Re: assignment of std::valarray
On 25 Aug., 19:28, backminator <backmina...@gmail.com> wrote:
Hi all.
Im trying to parse the C++0x documentation related to the assignment
of std::valarray.
This code is tested under g++ 4.4.3, VisualStudio2008 and finally
VS2010.
Three examples of assigning one valarray to another:
1. Pure assignment
std::valarray<int> a(2), b(2);
std::cerr << &(a[0]) << std::endl;
a = b;
std::cerr << &(a[0]) << std::endl;
2. Negation + assignment
std::cerr << &(a[0]) << std::endl;
a = -b;
std::cerr << &(a[0]) << std::endl;
3. Computed assignment:
std::cerr << &(a[0]) << std::endl;
a -= b;
std::cerr << &(a[0]) << std::endl;
g++: same pointer adress for &(a[0]) is reported before and after in
all the above examples.
vs2008: dito
vs2010: Example 2 (Negation+assignment), results in a different adress
before and after the assignment.
Now to my question, what does the standard say about this?
26.6.2.6:
"The appearance of an array on the left-hand side of a computed
assignment does not invalidate references or pointers."

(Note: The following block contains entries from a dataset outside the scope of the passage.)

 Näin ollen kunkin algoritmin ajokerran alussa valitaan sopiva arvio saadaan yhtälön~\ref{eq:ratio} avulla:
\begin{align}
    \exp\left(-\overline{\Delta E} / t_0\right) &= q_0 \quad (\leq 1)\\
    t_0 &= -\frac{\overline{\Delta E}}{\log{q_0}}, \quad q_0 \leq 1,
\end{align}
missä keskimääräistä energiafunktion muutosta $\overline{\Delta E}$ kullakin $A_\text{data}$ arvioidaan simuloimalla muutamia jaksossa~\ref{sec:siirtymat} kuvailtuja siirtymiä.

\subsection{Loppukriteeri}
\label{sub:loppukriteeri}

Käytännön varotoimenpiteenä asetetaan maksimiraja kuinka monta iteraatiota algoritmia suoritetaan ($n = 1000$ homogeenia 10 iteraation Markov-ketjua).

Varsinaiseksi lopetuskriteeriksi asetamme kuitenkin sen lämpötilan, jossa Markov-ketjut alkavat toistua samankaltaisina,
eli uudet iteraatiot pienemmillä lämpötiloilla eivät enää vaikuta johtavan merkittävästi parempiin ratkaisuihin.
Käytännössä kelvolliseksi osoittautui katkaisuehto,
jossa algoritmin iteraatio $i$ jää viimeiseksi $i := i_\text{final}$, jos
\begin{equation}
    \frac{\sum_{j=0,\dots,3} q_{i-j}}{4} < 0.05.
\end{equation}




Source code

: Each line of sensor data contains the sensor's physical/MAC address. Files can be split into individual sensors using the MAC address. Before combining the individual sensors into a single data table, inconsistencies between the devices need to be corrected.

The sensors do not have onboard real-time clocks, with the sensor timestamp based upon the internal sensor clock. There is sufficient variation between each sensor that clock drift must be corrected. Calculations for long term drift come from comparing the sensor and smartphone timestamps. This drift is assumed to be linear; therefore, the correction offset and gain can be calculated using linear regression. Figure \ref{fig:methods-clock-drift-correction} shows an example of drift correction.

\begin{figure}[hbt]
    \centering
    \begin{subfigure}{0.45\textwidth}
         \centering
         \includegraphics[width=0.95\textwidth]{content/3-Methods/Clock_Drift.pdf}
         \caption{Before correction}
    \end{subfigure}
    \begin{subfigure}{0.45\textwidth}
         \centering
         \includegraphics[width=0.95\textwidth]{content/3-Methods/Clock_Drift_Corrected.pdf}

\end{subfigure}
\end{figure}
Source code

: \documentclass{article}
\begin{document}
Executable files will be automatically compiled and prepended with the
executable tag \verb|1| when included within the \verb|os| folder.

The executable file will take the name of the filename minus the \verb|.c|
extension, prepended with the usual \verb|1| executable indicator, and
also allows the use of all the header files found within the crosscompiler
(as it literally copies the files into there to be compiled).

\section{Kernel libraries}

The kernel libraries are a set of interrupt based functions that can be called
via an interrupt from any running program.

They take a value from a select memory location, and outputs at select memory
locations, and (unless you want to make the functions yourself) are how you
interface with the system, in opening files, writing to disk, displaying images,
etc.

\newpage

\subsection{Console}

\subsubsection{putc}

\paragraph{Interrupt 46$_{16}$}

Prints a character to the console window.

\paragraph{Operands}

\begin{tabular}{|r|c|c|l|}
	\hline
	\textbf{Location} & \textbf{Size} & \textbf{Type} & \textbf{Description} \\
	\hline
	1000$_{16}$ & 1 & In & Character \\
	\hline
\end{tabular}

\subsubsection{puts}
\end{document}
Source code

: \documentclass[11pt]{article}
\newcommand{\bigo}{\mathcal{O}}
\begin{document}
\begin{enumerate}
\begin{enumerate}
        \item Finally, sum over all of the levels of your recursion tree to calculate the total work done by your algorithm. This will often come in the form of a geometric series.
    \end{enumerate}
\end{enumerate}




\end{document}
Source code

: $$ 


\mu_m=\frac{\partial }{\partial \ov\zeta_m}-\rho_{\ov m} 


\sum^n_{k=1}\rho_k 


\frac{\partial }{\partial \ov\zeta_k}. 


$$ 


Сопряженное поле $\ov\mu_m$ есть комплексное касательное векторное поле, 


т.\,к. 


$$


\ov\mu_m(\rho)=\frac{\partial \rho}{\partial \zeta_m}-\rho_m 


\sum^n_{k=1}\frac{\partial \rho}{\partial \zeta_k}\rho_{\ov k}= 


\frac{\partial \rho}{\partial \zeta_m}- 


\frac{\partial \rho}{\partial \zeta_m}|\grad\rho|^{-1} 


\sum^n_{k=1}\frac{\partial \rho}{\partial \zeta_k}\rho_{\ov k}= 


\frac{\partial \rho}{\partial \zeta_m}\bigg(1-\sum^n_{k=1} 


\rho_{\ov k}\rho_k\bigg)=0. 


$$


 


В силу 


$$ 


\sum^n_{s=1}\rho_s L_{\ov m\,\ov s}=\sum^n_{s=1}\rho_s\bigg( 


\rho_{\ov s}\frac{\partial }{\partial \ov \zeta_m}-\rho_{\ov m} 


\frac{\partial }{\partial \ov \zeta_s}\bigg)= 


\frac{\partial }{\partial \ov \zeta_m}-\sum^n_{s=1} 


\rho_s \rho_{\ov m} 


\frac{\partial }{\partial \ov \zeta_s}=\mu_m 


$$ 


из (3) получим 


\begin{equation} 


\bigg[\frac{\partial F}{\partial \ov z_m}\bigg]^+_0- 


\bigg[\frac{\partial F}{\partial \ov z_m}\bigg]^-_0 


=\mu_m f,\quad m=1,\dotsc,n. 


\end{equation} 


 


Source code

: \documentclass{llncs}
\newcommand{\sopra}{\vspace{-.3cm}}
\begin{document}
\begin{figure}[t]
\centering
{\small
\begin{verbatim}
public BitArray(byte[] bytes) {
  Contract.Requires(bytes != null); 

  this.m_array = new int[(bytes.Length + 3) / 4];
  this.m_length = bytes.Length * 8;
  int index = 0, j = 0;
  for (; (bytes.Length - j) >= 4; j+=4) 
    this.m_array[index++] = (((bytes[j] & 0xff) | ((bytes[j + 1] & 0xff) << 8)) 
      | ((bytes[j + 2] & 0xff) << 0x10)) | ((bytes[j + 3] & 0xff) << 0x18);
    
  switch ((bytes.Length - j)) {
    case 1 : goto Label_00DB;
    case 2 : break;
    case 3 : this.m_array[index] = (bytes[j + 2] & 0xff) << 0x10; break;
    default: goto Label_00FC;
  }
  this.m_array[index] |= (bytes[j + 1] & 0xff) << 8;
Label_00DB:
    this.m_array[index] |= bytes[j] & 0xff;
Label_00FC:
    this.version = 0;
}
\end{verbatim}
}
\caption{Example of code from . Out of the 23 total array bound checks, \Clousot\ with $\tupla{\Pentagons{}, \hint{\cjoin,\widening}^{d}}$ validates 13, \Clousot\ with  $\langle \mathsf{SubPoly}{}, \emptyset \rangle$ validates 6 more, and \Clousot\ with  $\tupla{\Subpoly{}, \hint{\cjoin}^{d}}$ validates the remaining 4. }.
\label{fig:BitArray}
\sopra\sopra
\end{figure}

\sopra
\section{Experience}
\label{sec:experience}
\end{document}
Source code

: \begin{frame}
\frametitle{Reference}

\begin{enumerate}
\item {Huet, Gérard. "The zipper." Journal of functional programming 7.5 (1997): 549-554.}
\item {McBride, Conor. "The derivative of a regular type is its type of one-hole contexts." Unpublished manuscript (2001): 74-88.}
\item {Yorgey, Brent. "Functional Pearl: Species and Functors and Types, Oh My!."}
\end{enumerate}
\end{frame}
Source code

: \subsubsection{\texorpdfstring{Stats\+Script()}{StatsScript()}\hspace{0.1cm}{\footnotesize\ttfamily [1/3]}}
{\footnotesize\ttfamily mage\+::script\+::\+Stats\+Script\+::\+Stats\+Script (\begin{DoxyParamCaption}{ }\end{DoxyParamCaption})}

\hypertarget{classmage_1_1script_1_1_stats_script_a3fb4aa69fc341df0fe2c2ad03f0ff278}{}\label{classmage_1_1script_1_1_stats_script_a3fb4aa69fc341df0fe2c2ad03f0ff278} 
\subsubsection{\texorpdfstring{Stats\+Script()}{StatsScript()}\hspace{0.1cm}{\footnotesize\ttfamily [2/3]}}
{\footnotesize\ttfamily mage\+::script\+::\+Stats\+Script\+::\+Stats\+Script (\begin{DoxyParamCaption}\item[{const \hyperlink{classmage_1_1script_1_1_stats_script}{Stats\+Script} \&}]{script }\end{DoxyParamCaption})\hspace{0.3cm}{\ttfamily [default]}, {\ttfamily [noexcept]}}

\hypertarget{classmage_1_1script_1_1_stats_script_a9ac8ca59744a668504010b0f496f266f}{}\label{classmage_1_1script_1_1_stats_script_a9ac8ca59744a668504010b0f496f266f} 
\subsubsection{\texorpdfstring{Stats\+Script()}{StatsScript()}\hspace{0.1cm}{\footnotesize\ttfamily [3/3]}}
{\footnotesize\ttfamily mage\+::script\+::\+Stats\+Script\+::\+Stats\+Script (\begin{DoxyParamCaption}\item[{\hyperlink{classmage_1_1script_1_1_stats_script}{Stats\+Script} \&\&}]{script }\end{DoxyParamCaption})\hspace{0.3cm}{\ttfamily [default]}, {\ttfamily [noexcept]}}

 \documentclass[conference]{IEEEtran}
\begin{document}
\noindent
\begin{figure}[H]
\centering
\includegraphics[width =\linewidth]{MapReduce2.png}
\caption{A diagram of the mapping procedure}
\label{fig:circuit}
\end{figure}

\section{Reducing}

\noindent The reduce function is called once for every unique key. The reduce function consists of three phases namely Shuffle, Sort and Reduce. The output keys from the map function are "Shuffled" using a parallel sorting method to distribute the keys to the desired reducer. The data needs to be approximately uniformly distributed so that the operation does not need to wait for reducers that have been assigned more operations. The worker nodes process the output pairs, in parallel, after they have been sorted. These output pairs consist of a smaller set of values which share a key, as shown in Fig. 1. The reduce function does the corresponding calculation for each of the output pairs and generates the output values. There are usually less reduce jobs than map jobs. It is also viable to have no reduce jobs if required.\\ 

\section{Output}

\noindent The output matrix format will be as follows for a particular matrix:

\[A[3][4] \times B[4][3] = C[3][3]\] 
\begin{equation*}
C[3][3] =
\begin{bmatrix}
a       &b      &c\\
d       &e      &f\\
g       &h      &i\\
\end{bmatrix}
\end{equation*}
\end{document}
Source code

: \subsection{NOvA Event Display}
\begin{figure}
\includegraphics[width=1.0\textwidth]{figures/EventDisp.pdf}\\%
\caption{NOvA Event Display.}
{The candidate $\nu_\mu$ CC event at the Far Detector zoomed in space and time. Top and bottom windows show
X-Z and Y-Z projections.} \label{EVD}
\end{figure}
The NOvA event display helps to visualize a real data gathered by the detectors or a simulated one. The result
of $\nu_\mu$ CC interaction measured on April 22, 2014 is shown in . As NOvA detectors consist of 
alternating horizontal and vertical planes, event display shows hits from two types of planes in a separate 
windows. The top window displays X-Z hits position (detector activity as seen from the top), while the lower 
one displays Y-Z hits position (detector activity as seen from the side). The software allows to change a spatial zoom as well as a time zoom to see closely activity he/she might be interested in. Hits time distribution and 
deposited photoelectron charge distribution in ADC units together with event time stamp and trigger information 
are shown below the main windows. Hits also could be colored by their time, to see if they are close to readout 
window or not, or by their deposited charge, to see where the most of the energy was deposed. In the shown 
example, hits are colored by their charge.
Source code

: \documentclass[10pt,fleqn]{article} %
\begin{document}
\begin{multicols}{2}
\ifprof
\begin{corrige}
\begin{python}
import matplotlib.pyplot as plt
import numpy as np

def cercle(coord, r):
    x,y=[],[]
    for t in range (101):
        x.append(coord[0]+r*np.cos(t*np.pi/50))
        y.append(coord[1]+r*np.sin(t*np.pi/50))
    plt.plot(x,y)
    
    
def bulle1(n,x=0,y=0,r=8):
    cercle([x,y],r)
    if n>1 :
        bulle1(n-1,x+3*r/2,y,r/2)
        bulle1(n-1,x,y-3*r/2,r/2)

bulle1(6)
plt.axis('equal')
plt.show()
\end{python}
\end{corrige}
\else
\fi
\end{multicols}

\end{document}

Yes, this is 26.6.2.6/4 in the FCD and 26.3.2.6/8 in
the 2003 C++ Standard.
Does not invalidate, does that mean change?
The way you ask causes a knot in my brain, therefore:
Your above quoted paragraph guarantees that your test
program should return equal addresses before and after
the computed assignment, but that would only hold for
your example 3, which seems not to be affected by the
change.
Example 1 belongs clearly to the domain of 26.6.2.2,
valarray<T>& operator=(const valarray<T>& v);
and no such guarantee is given, i.e. your assumptions
may break for any new version of your library.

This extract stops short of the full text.